For kernel build you really need cross-compile (the next L4T release may change this). I believe CUDA development in user space is probably easiest directly on JTX1 (my opinion…others may be set up for convenient cross-development from a desktop host).
Knowledge you may find useful is that currently L4T user space is 32-bit, but kernel is 64-bit, which is why two compilers are used during kernel builds, but only one compiler is used during user space build. Add to this that the next L4T release (I don’t know when that is) will put everything into 64-bit (both kernel space and user space), and you’ll be back to using a single compiler for everything (I imagine there will be significant performance improvements too).

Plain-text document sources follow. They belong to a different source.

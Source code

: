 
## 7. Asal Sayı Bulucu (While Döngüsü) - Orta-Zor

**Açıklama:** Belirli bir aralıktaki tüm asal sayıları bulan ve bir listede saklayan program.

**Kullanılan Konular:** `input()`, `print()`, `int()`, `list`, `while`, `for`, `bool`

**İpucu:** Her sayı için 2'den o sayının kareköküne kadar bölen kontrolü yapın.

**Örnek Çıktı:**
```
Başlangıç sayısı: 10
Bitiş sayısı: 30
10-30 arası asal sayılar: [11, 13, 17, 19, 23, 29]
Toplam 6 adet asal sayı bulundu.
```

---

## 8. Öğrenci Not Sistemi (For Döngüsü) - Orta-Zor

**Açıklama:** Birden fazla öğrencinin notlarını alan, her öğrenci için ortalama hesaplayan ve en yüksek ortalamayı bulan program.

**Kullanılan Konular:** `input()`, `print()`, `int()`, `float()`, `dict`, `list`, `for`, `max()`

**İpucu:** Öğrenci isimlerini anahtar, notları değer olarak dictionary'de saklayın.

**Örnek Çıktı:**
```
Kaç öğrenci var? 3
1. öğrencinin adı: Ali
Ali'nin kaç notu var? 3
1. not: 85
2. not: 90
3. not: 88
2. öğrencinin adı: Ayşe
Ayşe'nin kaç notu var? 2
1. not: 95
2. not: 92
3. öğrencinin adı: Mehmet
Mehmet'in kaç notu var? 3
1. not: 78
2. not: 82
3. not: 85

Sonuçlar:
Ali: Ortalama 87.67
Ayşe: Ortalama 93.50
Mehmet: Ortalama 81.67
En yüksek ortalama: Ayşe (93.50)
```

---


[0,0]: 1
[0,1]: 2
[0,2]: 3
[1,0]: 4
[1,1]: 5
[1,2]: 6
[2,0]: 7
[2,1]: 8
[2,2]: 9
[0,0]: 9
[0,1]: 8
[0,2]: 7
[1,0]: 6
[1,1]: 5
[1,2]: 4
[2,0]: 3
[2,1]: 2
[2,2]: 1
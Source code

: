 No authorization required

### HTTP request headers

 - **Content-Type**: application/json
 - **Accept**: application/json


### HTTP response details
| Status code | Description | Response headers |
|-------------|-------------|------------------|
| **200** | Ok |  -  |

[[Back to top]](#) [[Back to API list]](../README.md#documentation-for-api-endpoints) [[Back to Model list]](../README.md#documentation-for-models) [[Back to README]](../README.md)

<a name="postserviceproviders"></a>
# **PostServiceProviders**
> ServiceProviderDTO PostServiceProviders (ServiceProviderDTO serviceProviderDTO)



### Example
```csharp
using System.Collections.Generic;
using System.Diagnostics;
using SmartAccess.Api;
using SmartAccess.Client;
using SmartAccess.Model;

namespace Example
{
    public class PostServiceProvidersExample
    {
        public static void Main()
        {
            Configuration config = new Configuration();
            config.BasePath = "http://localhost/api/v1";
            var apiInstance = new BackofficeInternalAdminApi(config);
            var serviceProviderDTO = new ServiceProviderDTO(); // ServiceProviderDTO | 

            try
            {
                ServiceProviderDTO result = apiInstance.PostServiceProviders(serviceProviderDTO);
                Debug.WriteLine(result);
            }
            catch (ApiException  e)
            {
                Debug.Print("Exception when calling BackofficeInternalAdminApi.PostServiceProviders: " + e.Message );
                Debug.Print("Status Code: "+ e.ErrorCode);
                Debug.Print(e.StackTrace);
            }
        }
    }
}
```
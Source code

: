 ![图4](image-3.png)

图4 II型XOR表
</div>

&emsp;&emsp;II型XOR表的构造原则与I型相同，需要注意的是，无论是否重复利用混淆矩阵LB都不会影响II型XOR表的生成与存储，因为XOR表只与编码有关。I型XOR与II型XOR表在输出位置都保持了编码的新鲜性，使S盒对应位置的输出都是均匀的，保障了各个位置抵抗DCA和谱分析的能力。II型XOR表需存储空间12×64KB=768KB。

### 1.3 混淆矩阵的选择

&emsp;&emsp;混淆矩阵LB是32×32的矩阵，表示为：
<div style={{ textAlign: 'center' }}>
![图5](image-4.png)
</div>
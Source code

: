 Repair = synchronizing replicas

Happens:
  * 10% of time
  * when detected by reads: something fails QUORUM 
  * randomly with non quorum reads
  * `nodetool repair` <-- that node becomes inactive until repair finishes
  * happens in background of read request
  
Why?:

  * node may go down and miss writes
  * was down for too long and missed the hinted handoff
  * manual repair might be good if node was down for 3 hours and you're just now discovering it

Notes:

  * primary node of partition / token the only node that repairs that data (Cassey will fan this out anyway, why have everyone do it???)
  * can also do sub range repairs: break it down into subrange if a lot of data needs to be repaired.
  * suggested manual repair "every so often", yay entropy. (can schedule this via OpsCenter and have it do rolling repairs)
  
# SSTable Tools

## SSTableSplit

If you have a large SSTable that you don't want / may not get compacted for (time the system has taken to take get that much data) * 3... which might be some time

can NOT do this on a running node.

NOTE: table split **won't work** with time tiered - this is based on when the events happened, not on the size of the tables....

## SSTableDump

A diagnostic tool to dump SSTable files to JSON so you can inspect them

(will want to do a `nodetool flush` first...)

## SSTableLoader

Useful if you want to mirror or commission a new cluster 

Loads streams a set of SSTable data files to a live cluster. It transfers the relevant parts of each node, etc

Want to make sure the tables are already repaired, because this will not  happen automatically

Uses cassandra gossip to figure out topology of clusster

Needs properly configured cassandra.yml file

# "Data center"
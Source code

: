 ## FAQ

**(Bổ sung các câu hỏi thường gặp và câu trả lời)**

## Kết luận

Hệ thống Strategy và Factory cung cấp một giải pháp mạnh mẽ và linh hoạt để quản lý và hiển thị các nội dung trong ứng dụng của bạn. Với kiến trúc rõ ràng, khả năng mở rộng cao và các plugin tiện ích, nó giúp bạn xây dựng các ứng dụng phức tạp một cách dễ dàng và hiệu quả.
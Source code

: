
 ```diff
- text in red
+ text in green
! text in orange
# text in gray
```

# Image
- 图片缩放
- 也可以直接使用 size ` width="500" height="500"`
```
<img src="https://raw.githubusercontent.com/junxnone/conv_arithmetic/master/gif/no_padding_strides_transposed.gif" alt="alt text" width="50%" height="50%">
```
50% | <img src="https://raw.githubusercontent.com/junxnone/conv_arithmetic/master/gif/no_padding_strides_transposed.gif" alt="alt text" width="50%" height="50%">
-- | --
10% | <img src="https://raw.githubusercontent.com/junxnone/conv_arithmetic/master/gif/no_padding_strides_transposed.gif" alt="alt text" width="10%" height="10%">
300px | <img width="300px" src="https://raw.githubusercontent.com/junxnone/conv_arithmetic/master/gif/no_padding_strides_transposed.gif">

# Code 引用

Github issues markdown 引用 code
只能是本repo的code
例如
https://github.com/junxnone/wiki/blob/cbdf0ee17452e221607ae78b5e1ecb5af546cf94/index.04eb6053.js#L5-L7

Thank you for that information! It is helpful to know that current user space is 32-bit.
We had a Ubuntu host cross-compilation set-up for TK1 through Nsight CUDA and were able to utilize that set-up again for TX1. Though Nsight has difficulty pushing the locally built executable to remote platform, we just scp it to TX1 at the moment.
Currently Ubuntu’s graphical features are up and running but it is better for us to go back to headless configuration for accurate benchmarking of CUDA applications. Is it possible to do so in a revertible fashion?
If you can run remote execution without passing through an X11 DISPLAY to your desktop, headless should be fine. If your program executes with error and complains when no DISPLAY variable is set (such as ssh with no “-X” and no “-Y”), then probably native execution and display on Jetson is required for accurate benchmarking.
We do more of non-graphical applications hence headless is preferred. I was able to add a Screen entry to xorg.conf to get to a terminal based interface. When I run tegrastats, I can see GPU staying at 0% until our application kicks in.
I recently got my first TX1, and I’m finding compiling locally on the TX1 or crosscompiling on even a eight-core linux box prohibitively slow. Some time this week I’ll be setting up a proper cross-compilation environment to run on AWS, so I can fire up a 32-core instance, build, transfer, then shut down.
I’ve done this for the Raspberry Pi, and it has been a life saver; the whole kernel (+modules, of course) compiles in about 4 minutes.
If there is interest, I’ll share the AMI and/or instructions on how to set one up.